INTERSPEECH 2006 - ICSLP
In natural speech, there is a moderate correlation between the fundamental frequency and formant frequencies across talkers. The present study used a high-quality vocoder to manipulate these properties and determine their contribution to perceived naturalness and voice gender. The stimuli were re-synthesized sentences spoken by two adult males and two adult females.

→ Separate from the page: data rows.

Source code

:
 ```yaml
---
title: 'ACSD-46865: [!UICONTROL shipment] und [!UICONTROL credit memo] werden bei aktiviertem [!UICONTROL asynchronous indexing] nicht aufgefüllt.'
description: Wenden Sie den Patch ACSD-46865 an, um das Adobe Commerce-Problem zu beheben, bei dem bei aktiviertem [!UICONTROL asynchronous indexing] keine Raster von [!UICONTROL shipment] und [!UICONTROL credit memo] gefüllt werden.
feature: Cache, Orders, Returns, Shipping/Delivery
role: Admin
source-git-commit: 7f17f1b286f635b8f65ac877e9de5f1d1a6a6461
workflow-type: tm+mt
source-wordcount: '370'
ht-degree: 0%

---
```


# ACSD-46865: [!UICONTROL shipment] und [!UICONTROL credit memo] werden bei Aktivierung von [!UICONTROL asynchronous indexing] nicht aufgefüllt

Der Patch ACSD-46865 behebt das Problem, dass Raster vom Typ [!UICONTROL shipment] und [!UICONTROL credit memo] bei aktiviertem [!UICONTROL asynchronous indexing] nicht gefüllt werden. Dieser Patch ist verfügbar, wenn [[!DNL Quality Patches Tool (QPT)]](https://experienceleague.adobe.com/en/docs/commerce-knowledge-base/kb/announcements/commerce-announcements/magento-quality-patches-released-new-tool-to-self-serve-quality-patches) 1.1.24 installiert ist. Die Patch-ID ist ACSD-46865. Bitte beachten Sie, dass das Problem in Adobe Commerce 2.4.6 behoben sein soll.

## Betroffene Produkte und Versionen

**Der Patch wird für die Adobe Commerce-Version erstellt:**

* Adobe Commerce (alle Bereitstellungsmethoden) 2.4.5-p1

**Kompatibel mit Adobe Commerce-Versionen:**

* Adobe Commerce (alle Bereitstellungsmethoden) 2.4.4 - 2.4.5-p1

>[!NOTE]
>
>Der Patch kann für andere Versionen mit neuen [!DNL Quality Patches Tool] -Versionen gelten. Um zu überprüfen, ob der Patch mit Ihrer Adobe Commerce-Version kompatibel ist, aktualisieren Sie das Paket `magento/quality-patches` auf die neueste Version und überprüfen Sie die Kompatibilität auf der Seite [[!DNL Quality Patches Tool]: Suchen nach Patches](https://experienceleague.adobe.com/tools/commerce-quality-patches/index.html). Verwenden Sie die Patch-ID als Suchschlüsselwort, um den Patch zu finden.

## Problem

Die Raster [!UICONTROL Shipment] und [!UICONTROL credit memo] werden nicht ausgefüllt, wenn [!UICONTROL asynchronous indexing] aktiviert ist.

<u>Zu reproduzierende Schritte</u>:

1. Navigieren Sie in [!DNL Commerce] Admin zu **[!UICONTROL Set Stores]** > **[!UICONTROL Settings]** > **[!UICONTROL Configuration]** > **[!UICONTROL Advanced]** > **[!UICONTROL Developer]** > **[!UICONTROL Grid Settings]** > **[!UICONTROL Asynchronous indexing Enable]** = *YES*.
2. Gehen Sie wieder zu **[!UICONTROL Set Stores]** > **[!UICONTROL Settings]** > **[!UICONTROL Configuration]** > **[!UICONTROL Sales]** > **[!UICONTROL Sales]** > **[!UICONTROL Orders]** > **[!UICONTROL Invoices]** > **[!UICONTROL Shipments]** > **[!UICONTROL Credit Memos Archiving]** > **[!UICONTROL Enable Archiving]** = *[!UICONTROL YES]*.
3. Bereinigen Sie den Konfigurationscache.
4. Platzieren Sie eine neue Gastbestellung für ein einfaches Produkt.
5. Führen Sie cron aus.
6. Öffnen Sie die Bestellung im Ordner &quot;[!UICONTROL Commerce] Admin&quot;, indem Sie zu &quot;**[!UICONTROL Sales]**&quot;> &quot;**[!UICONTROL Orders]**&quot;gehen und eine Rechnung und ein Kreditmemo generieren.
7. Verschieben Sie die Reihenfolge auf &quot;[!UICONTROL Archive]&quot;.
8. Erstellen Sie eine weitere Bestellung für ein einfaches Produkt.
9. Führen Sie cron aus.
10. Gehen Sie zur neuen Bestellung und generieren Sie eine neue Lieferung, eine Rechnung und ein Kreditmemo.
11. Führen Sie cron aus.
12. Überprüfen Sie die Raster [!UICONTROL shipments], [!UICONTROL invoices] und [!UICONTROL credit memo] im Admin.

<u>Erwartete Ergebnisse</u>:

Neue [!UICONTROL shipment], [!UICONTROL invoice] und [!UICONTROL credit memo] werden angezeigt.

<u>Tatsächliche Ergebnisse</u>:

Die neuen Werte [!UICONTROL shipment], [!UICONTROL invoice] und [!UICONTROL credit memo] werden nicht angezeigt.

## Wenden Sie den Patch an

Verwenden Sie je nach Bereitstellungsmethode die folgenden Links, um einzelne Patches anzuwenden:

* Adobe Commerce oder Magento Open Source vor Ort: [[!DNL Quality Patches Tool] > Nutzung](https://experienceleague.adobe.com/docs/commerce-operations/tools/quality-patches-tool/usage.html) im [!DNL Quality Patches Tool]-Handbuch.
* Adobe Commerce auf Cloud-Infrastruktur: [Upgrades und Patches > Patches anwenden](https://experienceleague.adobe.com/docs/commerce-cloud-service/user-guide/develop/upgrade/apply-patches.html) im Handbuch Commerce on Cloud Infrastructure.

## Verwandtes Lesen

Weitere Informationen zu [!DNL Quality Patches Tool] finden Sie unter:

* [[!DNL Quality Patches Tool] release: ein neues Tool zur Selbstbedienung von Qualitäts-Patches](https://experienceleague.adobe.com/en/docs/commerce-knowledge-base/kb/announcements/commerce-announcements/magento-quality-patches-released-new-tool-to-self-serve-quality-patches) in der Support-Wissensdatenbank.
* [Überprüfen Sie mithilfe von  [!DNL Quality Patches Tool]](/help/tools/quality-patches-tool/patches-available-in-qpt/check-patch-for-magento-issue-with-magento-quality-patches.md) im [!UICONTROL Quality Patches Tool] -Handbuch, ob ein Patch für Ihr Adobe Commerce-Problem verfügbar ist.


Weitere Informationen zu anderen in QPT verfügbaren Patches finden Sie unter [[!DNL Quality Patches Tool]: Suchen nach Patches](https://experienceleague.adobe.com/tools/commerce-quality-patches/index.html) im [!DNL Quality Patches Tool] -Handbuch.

Scale factors were chosen for each sentence and for each talker to produce frequency-shifted versions with a specified mean fundamental frequency (F0) ranging from 60 Hz to 450 Hz in 10 steps, paired with 10 steps in geometric mean formant frequencies ranging from 850 Hz to 2500 Hz. Listeners judged frequencyshifted sentences as more natural when F0 and formant frequencies followed the co-variation of F0 and formant frequencies in natural voices. Sentences with low F0s and low formant frequencies were perceived as masculine, while sentences with high F0 and high formant frequencies were assigned high ratings of femininity. Sentences with "mismatched" F0 and formant frequencies were assigned ratings near the midpoint of the range, indicating gender ambiguity. Frequency-shifted sentences derived from male talkers received consistently higher ratings of masculinity than those derived from females and vice versa, even when assigned scale factors appropriate for the opposite gender, indicating that factors other than F0 and mean formant frequencies contribute to perceived gender.
Bibliographic reference. Assmann, Peter F. / Dembling, Sophia / Nearey, Terrance M. (2006): "Effects of frequency shifts on perceived naturalness and gender information in speech", In INTERSPEECH-2006, paper 1710-Tue1BuP.10.